Hydra-Nav: Object Navigation via Adaptive Dual-Process Reasoning
Zixuan Wang, Huang Fang, Shaoan Wang, Yuanfei Luo, Heng Dong, Wei Li, Yiming Gan
TL;DR
Hydra-Nav tackles the challenge of object navigation with vision-language models by unifying a slow deliberative planner and a fast reactive controller within a single VLM. It introduces a three-stage curriculum to enhance spatial-action alignment, temporal-spatial memory-based reasoning, and adaptive reasoning through Iterative Rejection Fine-Tuning (IRFT), which triggers reasoning only at stagnation points. The approach yields state-of-the-art results on HM3D, MP3D, and OVON, while introducing the SOT metric to quantify search efficiency under varying reasoning loads. Empirically, adaptive reasoning reduces compute overhead without sacrificing performance, enabling more practical deployment in real-world robotics. The work demonstrates that an end-to-end dual-process VLM can achieve superior navigation performance with substantially improved efficiency.
Abstract
While large vision-language models (VLMs) show promise for object goal navigation, current methods still struggle with low success rates and inefficient localization of unseen objects--failures primarily attributed to weak temporal-spatial reasoning. Meanwhile, recent attempts to inject reasoning into VLM-based agents improve success rates but incur substantial computational overhead.

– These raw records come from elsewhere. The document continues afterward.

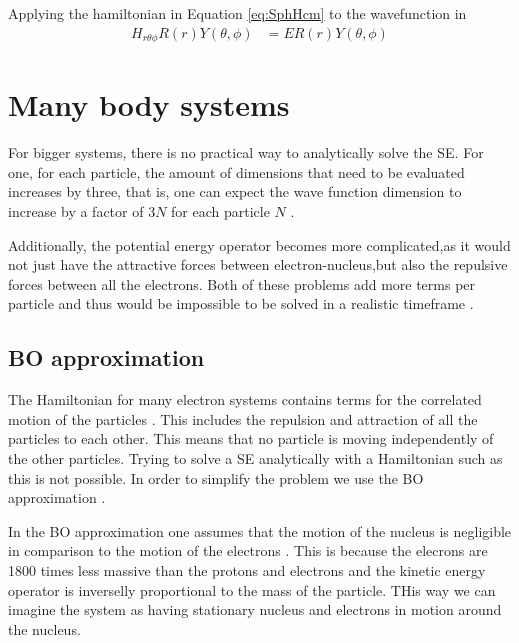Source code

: \documentclass[../master_thesis.tex]{subfiles}
\begin{document}
Applying the hamiltonian in Equation \ref{eq:SphHcm} to the wavefunction in
\begin{equation}
  \begin{split}
    H_{r\theta\phi} R(r)Y(\theta, \phi) &= E R(r)Y(\theta, \phi)
  \end{split}
\end{equation}

\section{Many body systems}

For bigger systems, there is no practical way to analytically solve the
\ac{SE}. For one, for each particle, the amount of dimensions that need to be
evaluated increases by three, that is, one can expect the wave function
dimension to increase by a factor of $3N$ for each particle $N$
\cite{Cramer:2004}.

Additionally, the potential energy operator becomes more complicated,as it
would not just have the attractive forces between electron-nucleus,but also the
repulsive forces between all the electrons. Both of these problems add more
terms per particle and thus would be impossible to be solved in a realistic
timeframe \cite{Jensen:2017}.

\subsection{\ac{BO} approximation}

The Hamiltonian for many electron systems contains terms for the correlated
motion of the particles \cite{Cramer:2004, Jensen:2017}. This includes the
repulsion and attraction of all the particles to each other. This means that no
particle is moving independently of the other particles. Trying to solve a
\ac{SE} analytically with a Hamiltonian such as this is not possible. In order
to simplify the problem we use the \ac{BO} approximation \cite{Cramer:2004,
Jensen:2017}.

In the \ac{BO} approximation one assumes that the motion of the nucleus is
negligible in comparison to the motion of the electrons \cite{Cramer:2004,
Jensen:2017}. This is because the elecrons are 1800 times less massive than the
protons and electrons and the kinetic energy operator is inverselly
proportional to the mass of the particle. THis way we can imagine the system as
having stationary nucleus and electrons in motion around the nucleus.
\end{document}

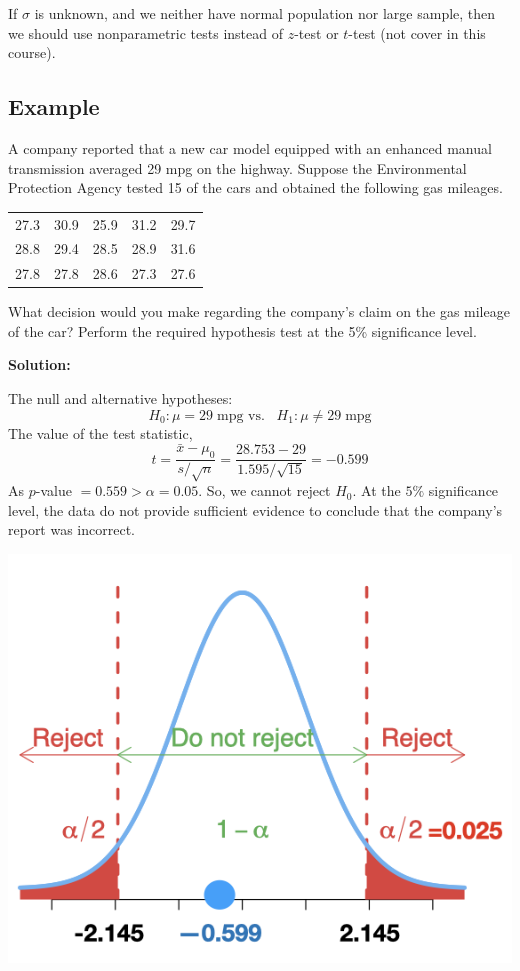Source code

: \documentclass[
]{article}
\begin{document}
If \(\sigma\) is unknown, and we neither have normal population nor
large sample, then we should use nonparametric tests instead of
\(z\)-test or \(t\)-test (not cover in this course).

\hypertarget{example-3}{%
\subsection{Example}\label{example-3}}

A company reported that a new car model equipped with an enhanced manual
transmission averaged 29 mpg on the highway. Suppose the Environmental
Protection Agency tested 15 of the cars and obtained the following gas
mileages.

\begin{longtable}[]{@{}ccccc@{}}
\toprule()
\endhead
27.3 & 30.9 & 25.9 & 31.2 & 29.7 \\
28.8 & 29.4 & 28.5 & 28.9 & 31.6 \\
27.8 & 27.8 & 28.6 & 27.3 & 27.6 \\
\bottomrule()
\end{longtable}

What decision would you make regarding the company's claim on the gas
mileage of the car? Perform the required hypothesis test at the 5\%
significance level.

\textbf{Solution:}

The null and alternative hypotheses:
\[H_0: \mu =29 \;\text{mpg vs.}\;\;\; H_1: \mu \neq 29\; \text{mpg} \]
The value of the test statistic,
\[ t=\frac{\bar{x}-\mu _{0} }{s/\sqrt{n} }=\frac{28.753-29}{1.595/\sqrt{15}} =-0.599\]
As \(p\)-value \(= 0.559 > \alpha = 0.05\). So, we cannot reject
\(H_0\). At the \(5\%\) significance level, the data do not provide
sufficient evidence to conclude that the company's report was incorrect.

\begin{center}\includegraphics[width=0.9\linewidth,height=0.9\textheight]{hypoex} \end{center}
\end{document}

To address both the ineffectiveness and inefficiency of existing approaches, we introduce Hydra-Nav, a unified VLM architecture that adaptively switches between a deliberative slow system for analyzing exploration history and formulating high-level plans, and a reactive fast system for efficient execution. We train Hydra-Nav through a three-stage curriculum: (i) spatial-action alignment to strengthen trajectory planning, (ii) memory-reasoning integration to enhance temporal-spatial reasoning over long-horizon exploration, and (iii) iterative rejection fine-tuning to enable selective reasoning at critical decision points. Extensive experiments demonstrate that Hydra-Nav achieves state-of-the-art performance on the HM3D, MP3D, and OVON benchmarks, outperforming the second-best methods by 11.1%, 17.4%, and 21.2%, respectively. Furthermore, we introduce SOT (Success weighted by Operation Time), a new metric to measure search efficiency across VLMs with varying reasoning intensity. Results show that adaptive reasoning significantly enhances search efficiency over fixed-frequency baselines.